Introduction

While identifying beetles of the genus Bembidion Latreille that the senior author collected in Arkansas and Missouri some years ago, he came across a series of specimens of subgenus Trichoplataphus Netolitzky that keyed to Bembidion rolandi Fall using the latest revision of the group (Lindroth 1963). However, the collecting locality was far west of the known range of that species (Bousquet and Larochelle 1993). He contacted the junior author for his opinion on the species identification, which initiated a study that has resulted in the present work.

The purpose of this paper is to describe the new species that was discovered and provide a review of the North American species of the subgenus Trichoplataphus. The most recent revision of the subgenus was included in Lindroth’s treatment of the genus for the northern U.S. and Canada (Lindroth 1963), and this paper builds on that work by addition of the new species, and modification of Lindroth’s key.

It is with great pleasure that we dedicate this paper to Dr. Ross Bell. For one of us he has been a very generous, informative and helpful correspondent, for the other a mentor and close colleague.

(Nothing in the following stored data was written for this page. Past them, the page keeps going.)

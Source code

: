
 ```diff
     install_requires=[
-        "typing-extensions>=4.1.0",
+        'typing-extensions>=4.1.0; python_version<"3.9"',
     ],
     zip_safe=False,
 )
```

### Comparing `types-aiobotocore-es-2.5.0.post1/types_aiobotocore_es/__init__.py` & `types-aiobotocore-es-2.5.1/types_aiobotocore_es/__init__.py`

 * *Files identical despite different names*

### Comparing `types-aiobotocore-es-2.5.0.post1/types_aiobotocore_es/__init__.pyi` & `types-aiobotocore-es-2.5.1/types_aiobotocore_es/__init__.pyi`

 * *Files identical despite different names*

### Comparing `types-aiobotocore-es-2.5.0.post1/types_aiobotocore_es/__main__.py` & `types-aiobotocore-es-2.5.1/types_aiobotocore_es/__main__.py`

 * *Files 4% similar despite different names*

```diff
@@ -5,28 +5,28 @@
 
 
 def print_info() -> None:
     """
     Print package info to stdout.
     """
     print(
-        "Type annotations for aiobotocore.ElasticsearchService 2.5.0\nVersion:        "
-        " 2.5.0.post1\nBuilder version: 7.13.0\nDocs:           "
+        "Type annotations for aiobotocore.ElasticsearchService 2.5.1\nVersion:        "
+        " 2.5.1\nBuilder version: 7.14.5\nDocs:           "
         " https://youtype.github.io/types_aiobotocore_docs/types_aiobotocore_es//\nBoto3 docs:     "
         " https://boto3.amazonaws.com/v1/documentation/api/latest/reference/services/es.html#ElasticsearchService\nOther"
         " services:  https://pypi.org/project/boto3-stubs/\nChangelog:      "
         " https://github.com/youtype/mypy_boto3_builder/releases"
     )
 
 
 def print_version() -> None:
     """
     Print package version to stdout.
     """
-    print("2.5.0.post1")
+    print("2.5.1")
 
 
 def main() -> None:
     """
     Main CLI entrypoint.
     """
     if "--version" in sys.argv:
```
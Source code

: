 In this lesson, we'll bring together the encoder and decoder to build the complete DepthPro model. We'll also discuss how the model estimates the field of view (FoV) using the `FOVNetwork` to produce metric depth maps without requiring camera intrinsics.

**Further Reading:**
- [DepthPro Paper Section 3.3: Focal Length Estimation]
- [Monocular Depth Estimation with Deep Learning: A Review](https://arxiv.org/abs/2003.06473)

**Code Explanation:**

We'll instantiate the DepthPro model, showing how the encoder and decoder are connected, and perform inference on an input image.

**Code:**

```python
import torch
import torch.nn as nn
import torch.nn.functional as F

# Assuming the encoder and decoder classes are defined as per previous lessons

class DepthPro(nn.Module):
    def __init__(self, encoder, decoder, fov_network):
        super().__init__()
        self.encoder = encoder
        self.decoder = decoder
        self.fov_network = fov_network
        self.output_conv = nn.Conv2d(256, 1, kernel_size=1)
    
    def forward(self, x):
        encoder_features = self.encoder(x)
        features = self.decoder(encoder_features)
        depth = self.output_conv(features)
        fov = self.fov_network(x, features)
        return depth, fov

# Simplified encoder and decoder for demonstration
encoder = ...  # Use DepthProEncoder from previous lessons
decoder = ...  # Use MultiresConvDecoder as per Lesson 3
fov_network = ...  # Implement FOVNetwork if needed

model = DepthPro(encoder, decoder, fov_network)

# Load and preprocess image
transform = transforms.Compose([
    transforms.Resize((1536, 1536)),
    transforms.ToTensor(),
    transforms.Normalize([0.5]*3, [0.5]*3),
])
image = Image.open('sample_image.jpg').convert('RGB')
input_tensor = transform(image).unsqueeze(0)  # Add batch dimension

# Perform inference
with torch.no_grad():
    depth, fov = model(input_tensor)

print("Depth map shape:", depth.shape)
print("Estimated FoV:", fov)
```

Both of us have benefited immeasurably by our interactions with him. This paper is a small contribution to the fauna of an area that has interested Ross since his youth, when he first collected the endemic Chlaenius viduus Horn in the Ozarks.

Methods

Approximately 580 specimens of Bembidion (Trichoplataphus) were examined as part of this review; no effort was made to do a complete survey of specimens in existing collections. Specimens were examined from the following collections; each collection listing begins with the codon used in the text.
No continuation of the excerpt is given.